Ele descreveu os pagers como um “Cavalo de Tróia moderno”, em homenagem ao cavalo de madeira que teria sido usado pelos gregos para entrar na cidade de Tróia na Guerra de Tróia.

‘OPERAÇÃO IMPRESSIONANTE’

O ataque ocorre quase um ano depois de o Hamas, aliado do Hezbollah, ter realizado o seu ataque a Israel em 7 de outubro, desencadeando a guerra em Gaza.

Desde então, o foco do poder de fogo de Israel tem sido o território palestiniano, mas os combatentes do Hezbollah e as tropas israelitas têm trocado tiros quase diariamente através da região fronteiriça desde Outubro, forçando milhares de pessoas de ambos os lados a fugirem das suas casas.

O ministro da Defesa de Israel, Yoav Gallant, disse que o foco da guerra estava mudando para o Líbano, enquanto o governo disse que proteger a frente norte era um objetivo fundamental, a fim de permitir que os israelenses evacuados da área voltassem para casa.

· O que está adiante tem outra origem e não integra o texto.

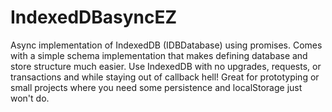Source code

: # IndexedDBasyncEZ
Async implementation of IndexedDB (IDBDatabase) using promises. Comes with a simple schema implementation that makes defining database and store structure much easier. Use IndexedDB with no upgrades, requests, or transactions and while staying out of callback hell! Great for prototyping or small projects where you need some persistence and localStorage just won't do.
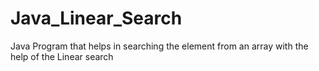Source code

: # Java_Linear_Search
Java Program that helps in searching the element from an array with the help of the Linear search
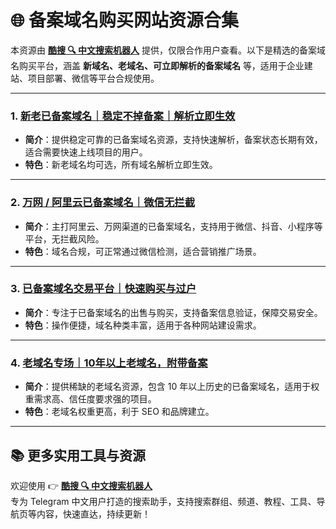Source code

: # 🌐 备案域名购买网站资源合集

本资源由 **[酷搜 🔍 中文搜索机器人](https://qoot.cool/SearchRobot)** 提供，仅限合作用户查看。以下是精选的备案域名购买平台，涵盖 **新域名、老域名、可立即解析的备案域名** 等，适用于企业建站、项目部署、微信等平台合规使用。

---

### 1. [新老已备案域名｜稳定不掉备案｜解析立即生效](https://qoot.cool/ubVF7n)
- **简介**：提供稳定可靠的已备案域名资源，支持快速解析，备案状态长期有效，适合需要快速上线项目的用户。
- **特色**：新老域名均可选，所有域名解析立即生效。

---

### 2. [万网 / 阿里云已备案域名｜微信无拦截](https://qoot.cool/VK6vwN)
- **简介**：主打阿里云、万网渠道的已备案域名，支持用于微信、抖音、小程序等平台，无拦截风险。
- **特色**：域名合规，可正常通过微信检测，适合营销推广场景。

---

### 3. [已备案域名交易平台｜快速购买与过户](https://qoot.cool/gUl4Gf)
- **简介**：专注于已备案域名的出售与购买，支持备案信息验证，保障交易安全。
- **特色**：操作便捷，域名种类丰富，适用于各种网站建设需求。

---

### 4. [老域名专场｜10年以上老域名，附带备案](https://qoot.cool/6PNqj8)
- **简介**：提供稀缺的老域名资源，包含 10 年以上历史的已备案域名，适用于权重需求高、信任度要求强的项目。
- **特色**：老域名权重更高，利于 SEO 和品牌建立。

---

## 📚 更多实用工具与资源

欢迎使用 👉 [**酷搜 🔍 中文搜索机器人**](https://qoot.cool/SearchRobot)  
专为 Telegram 中文用户打造的搜索助手，支持搜索群组、频道、教程、工具、导航页等内容，快速直达，持续更新！
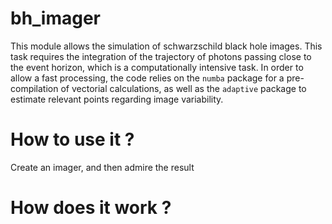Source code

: # bh_imager

This module allows the simulation of schwarzschild black hole images. This task requires the 
integration of the trajectory of photons passing close to the event horizon, which is a 
computationally intensive task. In order to allow a fast processing, the code relies on the `numba` 
package for a pre-compilation of vectorial calculations, as well as the `adaptive` package to estimate 
relevant points regarding image variability.

# How to use it ?

Create an imager, and then admire the result

# How does it work ?
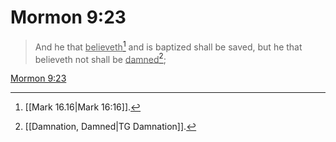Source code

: # Mormon 9:23

> And he that <u>believeth</u>[^a] and is baptized shall be saved, but he that believeth not shall be <u>damned</u>[^b];

[Mormon 9:23](https://www.churchofjesuschrist.org/study/scriptures/bofm/morm/9?lang=eng&id=p23#p23)


[^a]: [[Mark 16.16|Mark 16:16]].  
[^b]: [[Damnation, Damned|TG Damnation]].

Schweitzer disse que, apesar da natureza espetacular da operação do dispositivo, ela não representou o fim do trabalho de Israel para degradar o Hezbollah.

“Não creio que esta operação impressionante que tem os seus ganhos tácticos… esteja a entrar nas camadas estratégicas ainda.

“Isso não muda a equação, não é uma vitória decisiva. Mas envia outro sinal ao Hezbollah, ao Irã e a outros”, disse ele.

(Exceto a manchete, esta história não foi editada pela equipe da NDTV e é publicada a partir de um feed distribuído.)